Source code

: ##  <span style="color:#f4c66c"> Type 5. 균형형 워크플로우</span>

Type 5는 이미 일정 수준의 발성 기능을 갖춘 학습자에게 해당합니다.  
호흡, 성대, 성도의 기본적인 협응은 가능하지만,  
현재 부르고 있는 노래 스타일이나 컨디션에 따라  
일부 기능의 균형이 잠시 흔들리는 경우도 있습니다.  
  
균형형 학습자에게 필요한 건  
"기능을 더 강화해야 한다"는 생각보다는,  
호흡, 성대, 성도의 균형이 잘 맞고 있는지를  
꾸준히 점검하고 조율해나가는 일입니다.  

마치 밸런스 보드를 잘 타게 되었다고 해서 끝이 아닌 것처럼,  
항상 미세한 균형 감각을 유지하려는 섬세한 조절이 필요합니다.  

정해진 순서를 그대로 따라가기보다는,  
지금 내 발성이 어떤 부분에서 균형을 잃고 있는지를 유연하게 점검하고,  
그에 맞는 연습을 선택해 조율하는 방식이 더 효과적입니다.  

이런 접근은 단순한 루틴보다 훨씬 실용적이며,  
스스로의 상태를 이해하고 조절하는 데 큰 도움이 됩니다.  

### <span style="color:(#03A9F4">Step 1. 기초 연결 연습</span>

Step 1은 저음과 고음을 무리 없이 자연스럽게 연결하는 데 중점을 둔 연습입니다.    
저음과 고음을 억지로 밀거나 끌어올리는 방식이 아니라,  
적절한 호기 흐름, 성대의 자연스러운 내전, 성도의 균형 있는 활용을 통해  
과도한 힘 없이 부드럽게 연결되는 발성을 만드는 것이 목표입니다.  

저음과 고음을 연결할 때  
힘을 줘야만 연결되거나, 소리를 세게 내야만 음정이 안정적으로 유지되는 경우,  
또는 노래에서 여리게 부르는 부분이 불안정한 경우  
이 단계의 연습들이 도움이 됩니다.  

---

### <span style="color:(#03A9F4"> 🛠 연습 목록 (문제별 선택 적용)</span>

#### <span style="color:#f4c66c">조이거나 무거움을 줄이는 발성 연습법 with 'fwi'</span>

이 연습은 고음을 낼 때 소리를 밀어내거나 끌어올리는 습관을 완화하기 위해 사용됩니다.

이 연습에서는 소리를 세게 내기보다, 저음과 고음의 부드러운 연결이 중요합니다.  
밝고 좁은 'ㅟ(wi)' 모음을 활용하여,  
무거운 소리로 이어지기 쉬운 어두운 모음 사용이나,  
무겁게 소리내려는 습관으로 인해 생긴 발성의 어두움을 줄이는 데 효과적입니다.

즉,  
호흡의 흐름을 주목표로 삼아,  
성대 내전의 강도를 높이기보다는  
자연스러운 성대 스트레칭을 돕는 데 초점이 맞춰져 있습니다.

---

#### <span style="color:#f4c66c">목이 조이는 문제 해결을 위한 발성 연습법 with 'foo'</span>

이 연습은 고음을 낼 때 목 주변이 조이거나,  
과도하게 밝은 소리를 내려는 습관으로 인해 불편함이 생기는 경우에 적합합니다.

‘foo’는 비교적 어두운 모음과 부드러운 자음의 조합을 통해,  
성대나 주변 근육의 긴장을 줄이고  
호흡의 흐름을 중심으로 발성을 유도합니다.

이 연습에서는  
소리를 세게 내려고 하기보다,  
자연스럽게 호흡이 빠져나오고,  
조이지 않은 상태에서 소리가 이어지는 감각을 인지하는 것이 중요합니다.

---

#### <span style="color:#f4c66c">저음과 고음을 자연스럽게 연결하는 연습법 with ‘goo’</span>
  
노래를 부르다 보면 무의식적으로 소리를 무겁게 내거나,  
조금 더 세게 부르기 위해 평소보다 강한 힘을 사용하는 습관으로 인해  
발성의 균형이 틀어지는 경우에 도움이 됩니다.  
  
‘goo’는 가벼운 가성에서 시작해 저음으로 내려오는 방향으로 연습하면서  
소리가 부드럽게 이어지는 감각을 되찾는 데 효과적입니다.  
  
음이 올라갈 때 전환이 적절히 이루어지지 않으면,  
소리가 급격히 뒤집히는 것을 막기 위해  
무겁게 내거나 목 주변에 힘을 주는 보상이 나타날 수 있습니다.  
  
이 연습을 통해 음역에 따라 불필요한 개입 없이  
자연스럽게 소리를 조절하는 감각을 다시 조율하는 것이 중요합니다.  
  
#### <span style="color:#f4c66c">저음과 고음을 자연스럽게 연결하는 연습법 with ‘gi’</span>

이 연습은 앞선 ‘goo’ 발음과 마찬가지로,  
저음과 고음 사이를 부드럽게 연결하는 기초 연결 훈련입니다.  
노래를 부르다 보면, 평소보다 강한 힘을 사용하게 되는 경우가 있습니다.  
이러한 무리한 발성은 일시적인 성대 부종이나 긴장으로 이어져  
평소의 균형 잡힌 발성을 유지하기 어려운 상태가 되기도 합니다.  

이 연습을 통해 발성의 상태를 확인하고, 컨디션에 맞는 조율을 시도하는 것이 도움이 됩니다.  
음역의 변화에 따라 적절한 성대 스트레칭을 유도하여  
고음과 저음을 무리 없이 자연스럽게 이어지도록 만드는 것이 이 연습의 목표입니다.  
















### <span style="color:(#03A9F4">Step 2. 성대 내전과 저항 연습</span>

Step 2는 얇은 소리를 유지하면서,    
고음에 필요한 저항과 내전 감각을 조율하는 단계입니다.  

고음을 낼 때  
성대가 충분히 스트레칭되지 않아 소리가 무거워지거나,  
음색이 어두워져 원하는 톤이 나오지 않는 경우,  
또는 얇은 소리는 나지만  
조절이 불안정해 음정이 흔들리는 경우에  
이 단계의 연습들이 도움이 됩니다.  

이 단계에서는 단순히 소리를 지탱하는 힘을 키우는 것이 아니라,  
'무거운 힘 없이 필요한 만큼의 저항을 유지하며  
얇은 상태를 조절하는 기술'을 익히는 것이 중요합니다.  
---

--------------------------------

The response must hold only the lines above from the line with "연습법 with ‘goo’</span>" through the line with "음역의 변화에 따라 적절한 성대 스트레칭을 유도하여", each copied exactly, both ends kept.

**FINISHED EXERCISE:**
#### <span style="color:#f4c66c">저음과 고음을 자연스럽게 연결하는 연습법 with ‘goo’</span>
  
노래를 부르다 보면 무의식적으로 소리를 무겁게 내거나,  
조금 더 세게 부르기 위해 평소보다 강한 힘을 사용하는 습관으로 인해  
발성의 균형이 틀어지는 경우에 도움이 됩니다.  
  
‘goo’는 가벼운 가성에서 시작해 저음으로 내려오는 방향으로 연습하면서  
소리가 부드럽게 이어지는 감각을 되찾는 데 효과적입니다.  
  
음이 올라갈 때 전환이 적절히 이루어지지 않으면,  
소리가 급격히 뒤집히는 것을 막기 위해  
무겁게 내거나 목 주변에 힘을 주는 보상이 나타날 수 있습니다.  
  
이 연습을 통해 음역에 따라 불필요한 개입 없이  
자연스럽게 소리를 조절하는 감각을 다시 조율하는 것이 중요합니다.  
  
#### <span style="color:#f4c66c">저음과 고음을 자연스럽게 연결하는 연습법 with ‘gi’</span>

이 연습은 앞선 ‘goo’ 발음과 마찬가지로,  
저음과 고음 사이를 부드럽게 연결하는 기초 연결 훈련입니다.  
노래를 부르다 보면, 평소보다 강한 힘을 사용하게 되는 경우가 있습니다.  
이러한 무리한 발성은 일시적인 성대 부종이나 긴장으로 이어져  
평소의 균형 잡힌 발성을 유지하기 어려운 상태가 되기도 합니다.  

이 연습을 통해 발성의 상태를 확인하고, 컨디션에 맞는 조율을 시도하는 것이 도움이 됩니다.  
음역의 변화에 따라 적절한 성대 스트레칭을 유도하여  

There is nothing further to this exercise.